Was bezweckt Sefcovic damit? Kritiker – insbesondere aus der SVP – sagen, Sefcovic misstraue der Schweizer Regierung und umgehe sie, indem er direkt mit Gewerkschaften und Arbeitgebern sprechen wolle. Er wolle mit dem Besuch Druck auf Cassis und den Gesamtbundesrat ausüben, damit es bald zu Verhandlungen kommt.
Aussenpolitikerinnen und Aussenpolitiker mehrerer anderer Parteien halten es für ein gutes Zeichen, dass sich der EU-Vizekommissionspräsident für die verschiedenen Positionen innerhalb der Schweiz interessiert.
Wo stehen die Beziehungen zwischen der Schweiz und der EU denn aktuell? Seit die Schweiz das Rahmenabkommen mit der EU im Frühling 2021 beerdigt hat, laufen keine Verhandlungen mehr. Zuletzt war die Schweizer Staatssekretärin Livia Leu Anfang März für Sondierungsgespräche in Brüssel. Damals haben beide Seiten angekündigt, dass Ende April eine weitere Gesprächsrunde stattfinden soll.

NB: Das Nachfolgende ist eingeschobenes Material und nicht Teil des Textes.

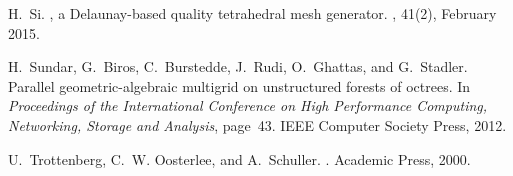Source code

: \documentclass[]{siamart0216}
\begin{document}
\begin{thebibliography}{10}
H.~Si.
, a {Delaunay}-based quality tetrahedral mesh generator.
, 41(2),
  February 2015.

H.~Sundar, G.~Biros, C.~Burstedde, J.~Rudi, O.~Ghattas, and G.~Stadler.
\newblock Parallel geometric-algebraic multigrid on unstructured forests of
  octrees.
\newblock In {\em Proceedings of the International Conference on High
  Performance Computing, Networking, Storage and Analysis}, page~43. IEEE
  Computer Society Press, 2012.

U.~Trottenberg, C.~W. Oosterlee, and A.~Schuller.
.
\newblock Academic Press, 2000.

\end{thebibliography}
\end{document}
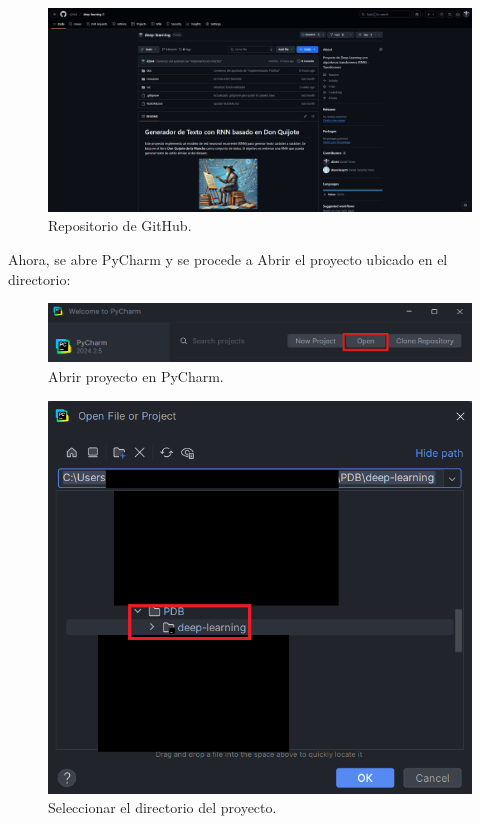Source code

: \documentclass{article}
\begin{document}
\begin{figure}[H]
    \centering
    \includegraphics[scale=0.3]{github-repo.png}
    \caption{Repositorio de GitHub.}
\end{figure}

Ahora, se abre PyCharm y se procede a Abrir el proyecto ubicado en el directorio:

\begin{figure}[H]
    \centering
    \includegraphics[scale=0.6]{py8.png}
    \caption{Abrir proyecto en PyCharm.}
\end{figure}

\begin{figure}[H]
    \centering
    \includegraphics[scale=0.5]{py9.png}
    \caption{Seleccionar el directorio del proyecto.}
\end{figure}
\end{document}
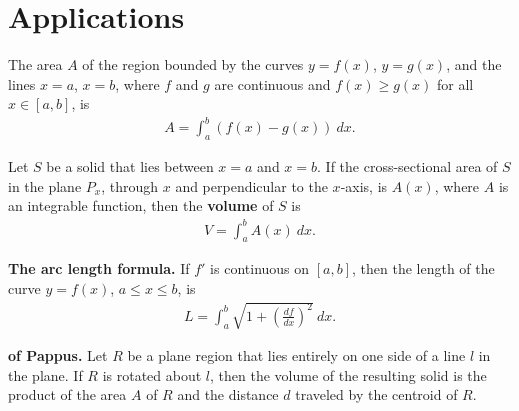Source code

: \documentclass{article}
\begin{document}
\section{Applications}
\begin{definition}
    The area $A$ of the region bounded by the curves $y=f(x)$, $y=g(x)$, and the lines $x=a$, $x=b$, where $f$ and $g$ are continuous and $f(x)\geq g(x)$ for all $x\in[a,b]$, is
    \begin{align*}
        A=\int_a^b \left(f(x)-g(x)\right)\:dx.
    \end{align*}
\end{definition}
\begin{definition}
    Let $S$ be a solid that lies between $x=a$ and $x=b$. If the cross-sectional area of $S$ in the plane $P_x$, through $x$ and perpendicular to the $x$-axis, is $A(x)$, where $A$ is an integrable function, then the \textbf{volume} of $S$ is
    \begin{align*}
        V=\int_a^b A(x)\:dx.
    \end{align*}
\end{definition}
\begin{theorem}
    \textbf{The arc length formula.} If $f'$ is continuous on $[a,b]$, then the length of the curve $y=f(x)$, $a\leq x \leq b$, is
    \begin{align*}
        L = \int_a^b \sqrt{1+\left(\frac{df}{dx}\right)^2}\:dx.
    \end{align*}
\end{theorem}
\begin{theorem}
    \textbf{of Pappus.} Let $R$ be a plane region that lies entirely on one side of a line $l$ in the plane. 
    If $R$ is rotated about $l$, then the volume of the resulting solid is the product of the area $A$ of $R$ and the distance $d$ traveled by the centroid of $R$.
\end{theorem}
\end{document}
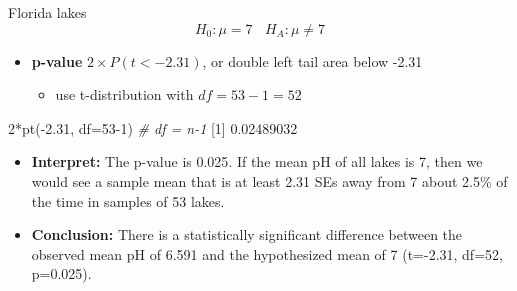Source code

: \documentclass[
  10pt,
  ignorenonframetext,
]{beamer}
\newenvironment{Shaded}{\begin{snugshade}}{\end{snugshade}}
\newcommand{\AttributeTok}[1]{\textcolor[rgb]{0.77,0.63,0.00}{#1}}
\newcommand{\CommentTok}[1]{\textcolor[rgb]{0.56,0.35,0.01}{\textit{#1}}}
\newcommand{\DecValTok}[1]{\textcolor[rgb]{0.00,0.00,0.81}{#1}}
\newcommand{\FloatTok}[1]{\textcolor[rgb]{0.00,0.00,0.81}{#1}}
\newcommand{\FunctionTok}[1]{\textcolor[rgb]{0.00,0.00,0.00}{#1}}
\newcommand{\NormalTok}[1]{#1}
\newcommand{\SpecialCharTok}[1]{\textcolor[rgb]{0.00,0.00,0.00}{#1}}
\providecommand{\tightlist}{%
  \setlength{\itemsep}{0pt}\setlength{\parskip}{0pt}}
\let\oldShaded\Shaded
\let\endoldShaded\endShaded
\renewenvironment{Shaded}{\tiny\oldShaded}{\endoldShaded}
\begin{document}
\begin{frame}[fragile]{Florida lakes}
\protect\hypertarget{florida-lakes-3}{}
\[
H_0: \mu = 7 \ \ \ \  H_A: \mu \neq 7
\]

\begin{itemize}
\tightlist
\item
  \textbf{p-value} \(2 \times P(t < -2.31)\), or double left tail area
  below -2.31

  \begin{itemize}
  \tightlist
  \item
    use t-distribution with \(df = 53-1= 52\)
  \end{itemize}
\end{itemize}

\begin{Shaded}
\begin{Highlighting}[]
\DecValTok{2}\SpecialCharTok{*}\FunctionTok{pt}\NormalTok{(}\SpecialCharTok{{-}}\FloatTok{2.31}\NormalTok{, }\AttributeTok{df=}\DecValTok{53{-}1}\NormalTok{)  }\CommentTok{\# df = n{-}1}
\NormalTok{[}\DecValTok{1}\NormalTok{] }\FloatTok{0.02489032}
\end{Highlighting}
\end{Shaded}

\begin{itemize}
\item
  \textbf{Interpret:} The p-value is 0.025. If the mean pH of all lakes
  is 7, then we would see a sample mean that is at least 2.31 SEs away
  from 7 about 2.5\% of the time in samples of 53 lakes.
\item
  \textbf{Conclusion:} There is a statistically significant difference
  between the observed mean pH of 6.591 and the hypothesized mean of 7
  (t=-2.31, df=52, p=0.025).
\end{itemize}
\end{frame}
\end{document}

Die Schweiz und die EU wollen mit diesen Sondierungen ausloten, ob neue Verhandlungen zur Weiterentwicklung der bilateralen Abkommen Chancen haben. Halten beide Seiten Verhandlungen für möglich, soll ein Dokument unterzeichnet werden, das wichtige Punkte festlegt, auf die man sich einigen kann.

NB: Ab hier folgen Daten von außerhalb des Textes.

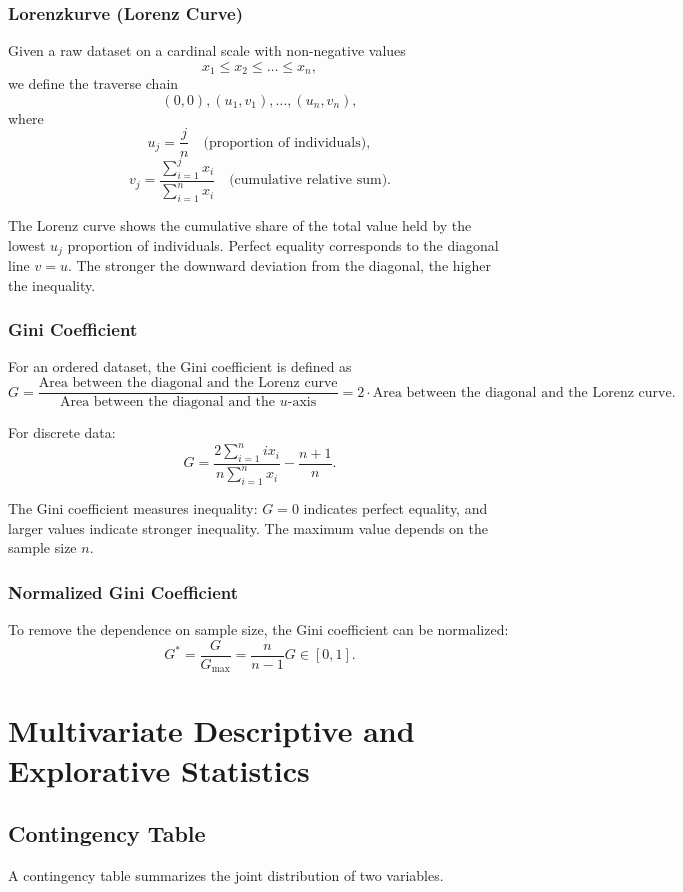 \documentclass{article}
\begin{document}
\subsubsection{Lorenzkurve (Lorenz Curve)}
Given a raw dataset on a cardinal scale with non-negative values
\[
x_1 \leq x_2 \leq \dots \leq x_n,
\]
we define the traverse chain
\[
(0,0),(u_1,v_1),\dots,(u_n,v_n),
\]
where
\[
u_j = \frac{j}{n} \quad \text{(proportion of individuals)},
\]
\[
v_j = \frac{\sum_{i = 1}^{j} x_i}{\sum_{i = 1}^{n} x_i} 
\quad \text{(cumulative relative sum)}.
\]

The Lorenz curve shows the cumulative share of the total value held by the lowest $u_j$ proportion of individuals.
Perfect equality corresponds to the diagonal line $v = u$.
The stronger the downward deviation from the diagonal, the higher the inequality.

\subsubsection{Gini Coefficient}
For an ordered dataset, the Gini coefficient is defined as
\[
G = \frac{\text{Area between the diagonal and the Lorenz curve}}
{\text{Area between the diagonal and the } u\text{-axis}}
= 2 \cdot \text{Area between the diagonal and the Lorenz curve}.
\]

For discrete data:
\[
G = \frac{2\sum_{i = 1}^{n} i x_i}{n \sum_{i = 1}^{n} x_i}
- \frac{n+1}{n}.
\]

The Gini coefficient measures inequality:  
$G = 0$ indicates perfect equality, and larger values indicate stronger inequality.
The maximum value depends on the sample size $n$.

\subsubsection{Normalized Gini Coefficient}
To remove the dependence on sample size, the Gini coefficient can be normalized:
\[
G^* = \frac{G}{G_{\max}} = \frac{n}{n-1} G \in [0,1].
\]

\section{Multivariate Descriptive and Explorative Statistics}

\subsection{Contingency Table}
A contingency table summarizes the joint distribution of two variables.
\end{document}
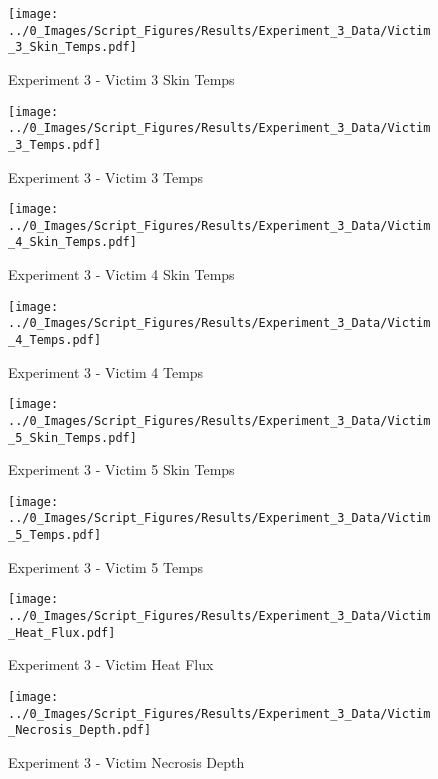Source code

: 	\clearpage

	\begin{figure}[H]
		\centering
		\texttt{[image: ../0\_Images/Script\_Figures/Results/Experiment\_3\_Data/Victim\_3\_Skin\_Temps.pdf]}
		\caption[]{Experiment 3 - Victim 3 Skin Temps}
	\end{figure}
 

	\begin{figure}[H]
		\centering
		\texttt{[image: ../0\_Images/Script\_Figures/Results/Experiment\_3\_Data/Victim\_3\_Temps.pdf]}
		\caption[]{Experiment 3 - Victim 3 Temps}
	\end{figure}
 
	\clearpage

	\begin{figure}[H]
		\centering
		\texttt{[image: ../0\_Images/Script\_Figures/Results/Experiment\_3\_Data/Victim\_4\_Skin\_Temps.pdf]}
		\caption[]{Experiment 3 - Victim 4 Skin Temps}
	\end{figure}
 

	\begin{figure}[H]
		\centering
		\texttt{[image: ../0\_Images/Script\_Figures/Results/Experiment\_3\_Data/Victim\_4\_Temps.pdf]}
		\caption[]{Experiment 3 - Victim 4 Temps}
	\end{figure}
 
	\clearpage

	\begin{figure}[H]
		\centering
		\texttt{[image: ../0\_Images/Script\_Figures/Results/Experiment\_3\_Data/Victim\_5\_Skin\_Temps.pdf]}
		\caption[]{Experiment 3 - Victim 5 Skin Temps}
	\end{figure}
 

	\begin{figure}[H]
		\centering
		\texttt{[image: ../0\_Images/Script\_Figures/Results/Experiment\_3\_Data/Victim\_5\_Temps.pdf]}
		\caption[]{Experiment 3 - Victim 5 Temps}
	\end{figure}
 
	\clearpage

	\begin{figure}[H]
		\centering
		\texttt{[image: ../0\_Images/Script\_Figures/Results/Experiment\_3\_Data/Victim\_Heat\_Flux.pdf]}
		\caption[]{Experiment 3 - Victim Heat Flux}
	\end{figure}
 

	\begin{figure}[H]
		\centering
		\texttt{[image: ../0\_Images/Script\_Figures/Results/Experiment\_3\_Data/Victim\_Necrosis\_Depth.pdf]}
		\caption[]{Experiment 3 - Victim Necrosis Depth}
	\end{figure}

Kritische Punkte aus Schweizer Sicht sind – ähnlich wie beim Rahmenabkommen – der Lohnschutz, die Unionsbürgerrichtlinie und die staatlichen Beihilfen. Die EU will zudem dem Europäischen Gerichtshof eine möglichst zentrale Rolle eingestehen, während sich die Schweiz hier möglichst viele Ausnahmen ausbedingen will. Parallel zu diesen Sondierungen mit Brüssel laufen auch im Inland Gespräche, unter anderem zwischen Bundesrat Cassis und den Sozialpartnern sowie den Kantonen.
Wie realistisch ist ein baldiger Verhandlungsstart? Derzeit sind die Signale gemischt. Im Frühjahr 2024 wird in der EU gewählt. Je nach Wahlausgang könnte die EU-Kommission danach ganz anders aussehen. Liegt bis im Frühjahr 2024 nichts Konkretes auf dem Tisch, müssten die Unterhändler allenfalls noch einmal bei null anfangen. Derzeit ist ein weiteres Treffen von Staatssekretärin Livia Leu und ihrem Gegenüber in Brüssel angesagt für Ende April. Gleichzeitig soll der Bundesrat aber schon Ende März die nächste Standortbestimmung vornehmen. Dann könnte er allenfalls im Grundsatz beschliessen, dass er ein Verhandlungsmandat anstrebt. Diese Woche ist nach den diversen Treffen von Sefcovic kaum mit grossen Neuigkeiten zu rechnen.